## Exercise materials
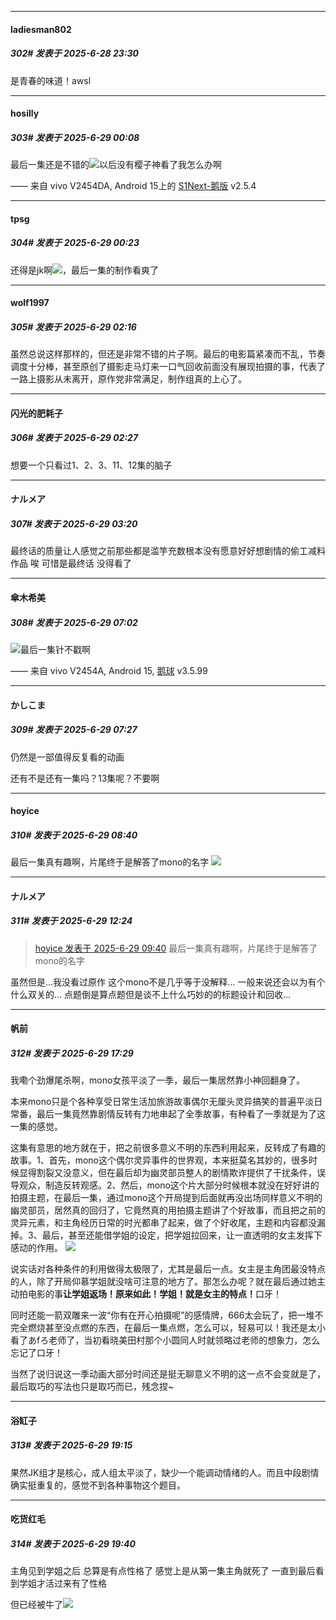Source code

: ﻿
*****

####  ladiesman802  
##### 302#       发表于 2025-6-28 23:30

是青春的味道！awsl


*****

####  hosilly  
##### 303#       发表于 2025-6-29 00:08

最后一集还是不错的<img src="https://static.stage1st.com/image/smiley/face2017/033.png" referrerpolicy="no-referrer">以后没有樱子神看了我怎么办啊

—— 来自 vivo V2454DA, Android 15上的 [S1Next-鹅版](https://github.com/ykrank/S1-Next/releases) v2.5.4


*****

####  tpsg  
##### 304#       发表于 2025-6-29 00:23

还得是jk啊<img src="https://static.stage1st.com/image/smiley/face2017/074.png" referrerpolicy="no-referrer">，最后一集的制作看爽了


*****

####  wolf1997  
##### 305#       发表于 2025-6-29 02:16

虽然总说这样那样的，但还是非常不错的片子啊。最后的电影篇紧凑而不乱，节奏调度十分棒，甚至原创了摄影走马灯来一口气回收前面没有展现拍摄的事，代表了一路上摄影从未离开，原作党非常满足，制作组真的上心了。


*****

####  闪光的肥耗子  
##### 306#       发表于 2025-6-29 02:27

想要一个只看过1、2、3、11、12集的脑子


*****

####  ナルメア  
##### 307#       发表于 2025-6-29 03:20

最终话的质量让人感觉之前那些都是滥竽充数根本没有愿意好好想剧情的偷工减料作品
唉 
可惜是最终话 没得看了 


*****

####  傘木希美  
##### 308#       发表于 2025-6-29 07:02

<img src="https://static.stage1st.com/image/smiley/face2017/009.gif" referrerpolicy="no-referrer">最后一集针不戳啊

—— 来自 vivo V2454A, Android 15, [鹅球](https://www.pgyer.com/GcUxKd4w) v3.5.99


*****

####  かしこま  
##### 309#       发表于 2025-6-29 07:27

仍然是一部值得反复看的动画

还有不是还有一集吗？13集呢？不要啊


*****

####  hoyice  
##### 310#       发表于 2025-6-29 08:40

最后一集真有趣啊，片尾终于是解答了mono的名字
<img src="https://p.sda1.dev/25/b5f1bbd00e1d072e5d6faf497e76a3f1/image.jpg" referrerpolicy="no-referrer">


*****

####  ナルメア  
##### 311#       发表于 2025-6-29 12:24

<blockquote><a href="httphttps://stage1st.com/2b/forum.php?mod=redirect&amp;goto=findpost&amp;pid=68017094&amp;ptid=2176537" target="_blank">hoyice 发表于 2025-6-29 09:40</a>
最后一集真有趣啊，片尾终于是解答了mono的名字</blockquote>
虽然但是…我没看过原作
这个mono不是几乎等于没解释…
一般来说还会以为有个什么双关的…
点题倒是算点题但是谈不上什么巧妙的的标题设计和回收…


*****

####  帆前  
##### 312#       发表于 2025-6-29 17:29

我嘞个劲爆尾杀啊，mono女孩平淡了一季，最后一集居然靠小神回翻身了。

本来mono只是个各种享受日常生活加旅游故事偶尔无厘头灵异搞笑的普遍平淡日常番，最后一集竟然靠剧情反转有力地串起了全季故事，有种看了一季就是为了这一集的感觉。

这集有意思的地方就在于，把之前很多意义不明的东西利用起来，反转成了有趣的故事。1、首先，mono这个偶尔灵异事件的世界观，本来挺莫名其妙的，很多时候显得割裂又没意义，但在最后却为幽灵部员整人的剧情欺诈提供了干扰条件，误导观众，制造反转观感。2、然后，mono这个片大部分时候根本就没在好好讲的拍摄主题，在最后一集，通过mono这个开局提到后面就再没出场同样意义不明的幽灵部员，居然真的回归了，它竟然真的用拍摄主题讲了个好故事，而且把之前的灵异元素，和主角经历日常的时光都串了起来，做了个好收尾，主题和内容都没漏掉。3、最后，甚至还能借学姐的设定，把学姐拉回来，让一直透明的女主发挥下感动的作用。
<img src="https://p.sda1.dev/25/b0cc20682a9fbdcf3f8ee7b3f685e5de/IMG_20250629_170409.jpg" referrerpolicy="no-referrer">

说实话对各种条件的利用做得太极限了，尤其是最后一点。女主是主角团最没特点的人，除了开局仰慕学姐就没啥可注意的地方了。那怎么办呢？就在最后通过她主动拍电影的事<strong>让学姐返场！原来如此！学姐！就是女主的特点！</strong>口牙！

同时还能一箭双雕来一波“你有在开心拍摄呢”的感情牌，666太会玩了，把一堆不完全燃烧甚至没点燃的东西，在最后一集点燃，怎么可以，轻易可以！我还是太小看了あfろ老师了，当初看晓美田村那个小圆同人时就领略过老师的想象力，怎么忘记了口牙！

当然了说归说这一季动画大部分时间还是挺无聊意义不明的这一点不会变就是了，最后取巧的写法也只是取巧而已，残念捏~


*****

####  浴缸子  
##### 313#       发表于 2025-6-29 19:15

果然JK组才是核心，成人组太平淡了，缺少一个能调动情绪的人。而且中段剧情确实挺重复的，感觉不到各种事物这个题目。


*****

####  吃货红毛  
##### 314#       发表于 2025-6-29 19:40

主角见到学姐之后 总算是有点性格了 感觉上是从第一集主角就死了 一直到最后看到学姐才活过来有了性格

但已经被牛了<img src="https://static.stage1st.com/image/smiley/face2017/019.png" referrerpolicy="no-referrer">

## What the task asks
Only the lines from the one containing "果然JK组才是核心，成人组太" through the end of the records above belong in the answer, each exactly as written.

## Solution
果然JK组才是核心，成人组太平淡了，缺少一个能调动情绪的人。而且中段剧情确实挺重复的，感觉不到各种事物这个题目。


*****

####  吃货红毛  
##### 314#       发表于 2025-6-29 19:40

主角见到学姐之后 总算是有点性格了 感觉上是从第一集主角就死了 一直到最后看到学姐才活过来有了性格

但已经被牛了<img src="https://static.stage1st.com/image/smiley/face2017/019.png" referrerpolicy="no-referrer">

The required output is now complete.